Globally, 18 to 34-year-olds were the demographic least willing to make concessions concerning their overall lifestyle, despite the pressures of the downturn.

A majority also agreed that, if they had the choice, they would maintain their expenditure on holidays and travel going forward.

However, responses to the recession differed from nation to nation, with Americans and Germans reducing their spending on magazines, while Britons did the same on newspapers.

The panels in India and Spain, by contrast, had cut back on their internet expenditure, while the samples in Brazil, Russia and Chinese were trimming their outlay on cable TV.

The study also said that online engagement, like discounts and offers pushed by brands' official websites and social networks, was a comparatively strong factor in driving purchase intent in China.

By contrast, Indians generally preferred to talk to their friends offline, or relied on expert opinion broadcast through traditional media channels, before buying.

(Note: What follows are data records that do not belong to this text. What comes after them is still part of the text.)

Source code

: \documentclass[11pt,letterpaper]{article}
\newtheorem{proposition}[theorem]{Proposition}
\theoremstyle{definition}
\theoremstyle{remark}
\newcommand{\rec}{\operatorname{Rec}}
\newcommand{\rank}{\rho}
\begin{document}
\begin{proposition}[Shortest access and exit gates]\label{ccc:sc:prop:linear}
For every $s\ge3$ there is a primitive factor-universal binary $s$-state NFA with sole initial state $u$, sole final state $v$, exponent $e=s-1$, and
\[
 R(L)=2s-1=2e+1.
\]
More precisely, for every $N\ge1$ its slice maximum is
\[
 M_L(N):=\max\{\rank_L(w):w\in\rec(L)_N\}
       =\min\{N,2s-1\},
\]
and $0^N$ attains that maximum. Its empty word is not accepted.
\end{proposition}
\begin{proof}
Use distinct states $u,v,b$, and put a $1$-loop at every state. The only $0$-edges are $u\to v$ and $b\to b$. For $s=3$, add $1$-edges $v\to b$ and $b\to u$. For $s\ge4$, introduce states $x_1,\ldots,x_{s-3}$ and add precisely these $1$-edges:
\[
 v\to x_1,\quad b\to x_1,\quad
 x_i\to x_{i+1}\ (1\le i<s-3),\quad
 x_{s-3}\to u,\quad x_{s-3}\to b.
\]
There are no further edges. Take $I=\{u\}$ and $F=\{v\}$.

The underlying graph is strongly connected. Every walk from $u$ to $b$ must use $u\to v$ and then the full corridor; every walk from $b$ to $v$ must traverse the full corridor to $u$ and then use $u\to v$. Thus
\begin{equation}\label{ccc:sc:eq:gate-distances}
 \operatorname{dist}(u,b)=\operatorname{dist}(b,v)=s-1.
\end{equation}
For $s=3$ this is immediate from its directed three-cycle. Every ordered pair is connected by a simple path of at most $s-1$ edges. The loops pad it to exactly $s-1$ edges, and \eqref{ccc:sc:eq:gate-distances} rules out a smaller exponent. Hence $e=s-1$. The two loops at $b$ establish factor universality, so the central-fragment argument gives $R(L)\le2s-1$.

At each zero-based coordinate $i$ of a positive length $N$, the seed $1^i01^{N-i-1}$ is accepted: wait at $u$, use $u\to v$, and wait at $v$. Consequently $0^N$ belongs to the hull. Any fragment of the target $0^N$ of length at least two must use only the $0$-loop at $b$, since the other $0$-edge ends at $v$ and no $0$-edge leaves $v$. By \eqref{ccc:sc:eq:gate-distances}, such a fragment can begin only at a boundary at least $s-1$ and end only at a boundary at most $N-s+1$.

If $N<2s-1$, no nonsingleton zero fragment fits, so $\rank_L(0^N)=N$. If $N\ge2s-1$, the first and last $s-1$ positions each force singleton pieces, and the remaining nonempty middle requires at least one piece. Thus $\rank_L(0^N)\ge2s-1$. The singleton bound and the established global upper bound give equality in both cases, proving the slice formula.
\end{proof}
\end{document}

Shoppers in the Asian economy also demonstrated the strongest intent to save over the next six months, with 66% saying they would deposit the maximum amount possible in cash accounts.

Globally, this view was shared by just 39% of respondents.

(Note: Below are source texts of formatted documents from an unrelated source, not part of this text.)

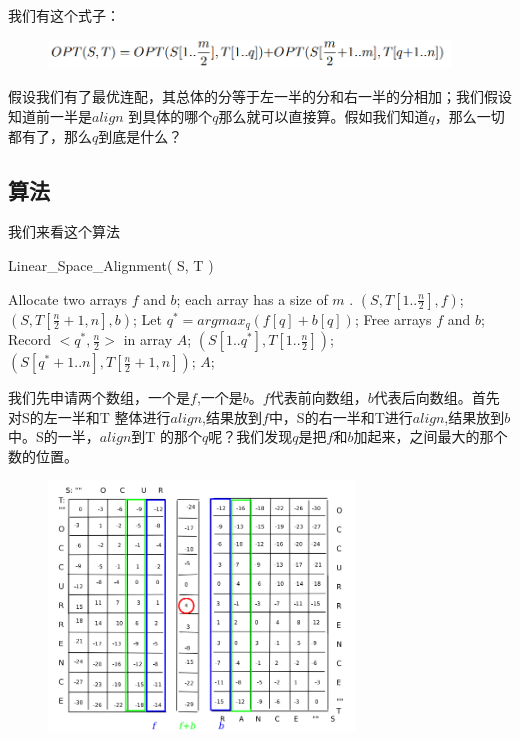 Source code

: 我们有这个式子：
\begin{figure}[H]
\centering
\includegraphics[width=4.2in]{12.png}
\end{figure}
假设我们有了最优连配，其总体的分等于左一半的分和右一半的分相加；我们假设知道前一半是$align$ 到具体的哪个$q$那么就可以直接算。假如我们知道$q$，那么一切都有了，那么$q$到底是什么？

\subsection{算法}
我们来看这个算法

\sc Linear\_Space\_Alignment( S, T )
\begin{algorithmic}[1]
\STATE Allocate two arrays $f$ and $b$; each array has a size of $m$ .
$( S, T[1..\frac{n}{2}], f)$;
$( S, T[\frac{n}{2}+1, n], b)$;
\STATE Let $q^* = argmax_q ( f[q] + b[q] )$;
\STATE Free arrays $f$ and $b$;
\STATE Record $<q^*, \frac{n}{2}>$ in array $A$;
$( S[1..q^*], T[1..\frac{n}{2}] )$;
$( S[q^*+1..n], T[\frac{n}{2}+1, n] )$;
\RETURN $A$;
\end{algorithmic}

我们先申请两个数组，一个是$f$,一个是$b$。$f$代表前向数组，$b$代表后向数组。首先对S的左一半和T 整体进行$align$,结果放到$f $中，S的右一半和T进行$align$,结果放到$b$中。S的一半，$align$到T 的那个$q$呢？我们发现$q$是把$f$和$b$加起来，之间最大的那个数的位置。
\begin{figure}[H]
\centering
\includegraphics[width=3.2in]{13.png}
\end{figure}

Anamika Mehta, chief operating officer at Lodestar UM, added that actual spending intentions varied substantially between the nine countries assessed.

"Investment in big-ticket purchases is seeing continued recovery [globally], despite consumers' 'wait-and-see' mindset," she said.

"Amongst the developed economies, the only real investment is around vacations; while in the BRIC countries, people plan to buy cars, remodel their homes as well as invest in the stock markets, apart from spending on holidays."

Germans, for example, plan to spend more on groceries, drinks and fragrances, while Americans are looking to save money by making bulk purchases or buying products second-hand.

Some 61% of participants in the UK displayed positive intent regarding future purchases, as did 59% of the sample in the US, and 55% in Australia, a trend driven by the "good deals" on offer.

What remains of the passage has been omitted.